- ASSIGNMENT -
Restate the full listing word for word; images stay out of it.

───── SUPPLIED ENTRIES

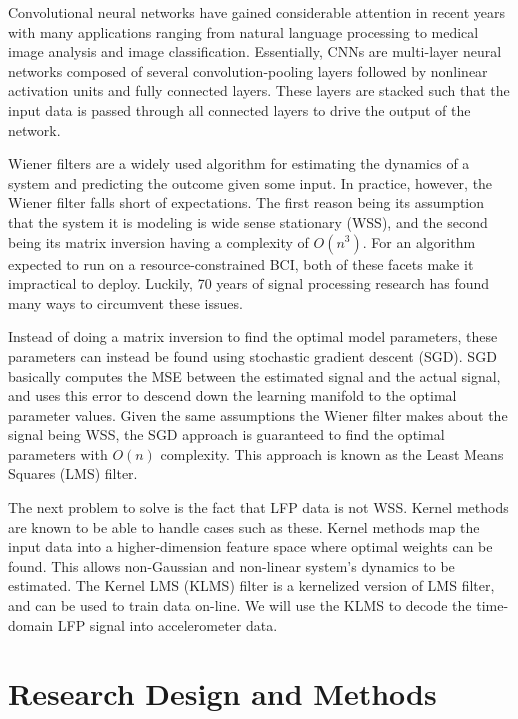 \documentclass[12pt]{article}
\begin{document}
Convolutional neural networks have gained considerable attention in recent years with many applications ranging from natural language processing to medical image analysis and image classification. Essentially, CNNs are multi-layer neural networks composed of several convolution-pooling layers followed by nonlinear activation units and fully connected layers.
These layers are stacked such that the input data is passed through all connected layers to drive the output of the network. 
 \cite{krizhevsky2017}

Wiener filters are a widely used algorithm for estimating the dynamics of a system and predicting the outcome given some input. In practice, however, the Wiener filter falls short of expectations. The first reason being its assumption that the system it is modeling is wide sense stationary (WSS), and the second being its matrix inversion having a complexity of $O(n^3)$. For an algorithm expected to run on a resource-constrained BCI, both of these facets make it impractical to deploy. Luckily, 70 years of signal processing research has found many ways to circumvent these issues. \cite{li2012}

Instead of doing a matrix inversion to find the optimal model parameters, these parameters can instead be found using stochastic gradient descent (SGD). SGD basically computes the MSE between the estimated signal and the actual signal, and uses this error to descend down the learning manifold to the optimal parameter values. Given the same assumptions the Wiener filter makes about the signal being WSS, the SGD approach is guaranteed to find the optimal parameters with $O(n)$ complexity. This approach is known as the Least Means Squares (LMS) filter. \cite{li2012}

The next problem to solve is the fact that LFP data is not WSS. Kernel methods are known to be able to handle cases such as these. Kernel methods map the input data into a higher-dimension feature space where optimal weights can be found. This allows non-Gaussian and non-linear system’s dynamics to be estimated. The Kernel LMS (KLMS) filter is a kernelized version of LMS filter, and can be used to train data on-line. We will use the KLMS to decode the time-domain LFP signal into accelerometer data. \cite{li2012}



\section{Research Design and Methods}
\end{document}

──────────

- ANSWER TO THE PROBLEM -
 \documentclass[12pt]{article}
\begin{document}
Convolutional neural networks have gained considerable attention in recent years with many applications ranging from natural language processing to medical image analysis and image classification. Essentially, CNNs are multi-layer neural networks composed of several convolution-pooling layers followed by nonlinear activation units and fully connected layers.
These layers are stacked such that the input data is passed through all connected layers to drive the output of the network. 
 \cite{krizhevsky2017}

Wiener filters are a widely used algorithm for estimating the dynamics of a system and predicting the outcome given some input. In practice, however, the Wiener filter falls short of expectations. The first reason being its assumption that the system it is modeling is wide sense stationary (WSS), and the second being its matrix inversion having a complexity of $O(n^3)$. For an algorithm expected to run on a resource-constrained BCI, both of these facets make it impractical to deploy. Luckily, 70 years of signal processing research has found many ways to circumvent these issues. \cite{li2012}

Instead of doing a matrix inversion to find the optimal model parameters, these parameters can instead be found using stochastic gradient descent (SGD). SGD basically computes the MSE between the estimated signal and the actual signal, and uses this error to descend down the learning manifold to the optimal parameter values. Given the same assumptions the Wiener filter makes about the signal being WSS, the SGD approach is guaranteed to find the optimal parameters with $O(n)$ complexity. This approach is known as the Least Means Squares (LMS) filter. \cite{li2012}

The next problem to solve is the fact that LFP data is not WSS. Kernel methods are known to be able to handle cases such as these. Kernel methods map the input data into a higher-dimension feature space where optimal weights can be found. This allows non-Gaussian and non-linear system’s dynamics to be estimated. The Kernel LMS (KLMS) filter is a kernelized version of LMS filter, and can be used to train data on-line. We will use the KLMS to decode the time-domain LFP signal into accelerometer data. \cite{li2012}



\section{Research Design and Methods}
\end{document}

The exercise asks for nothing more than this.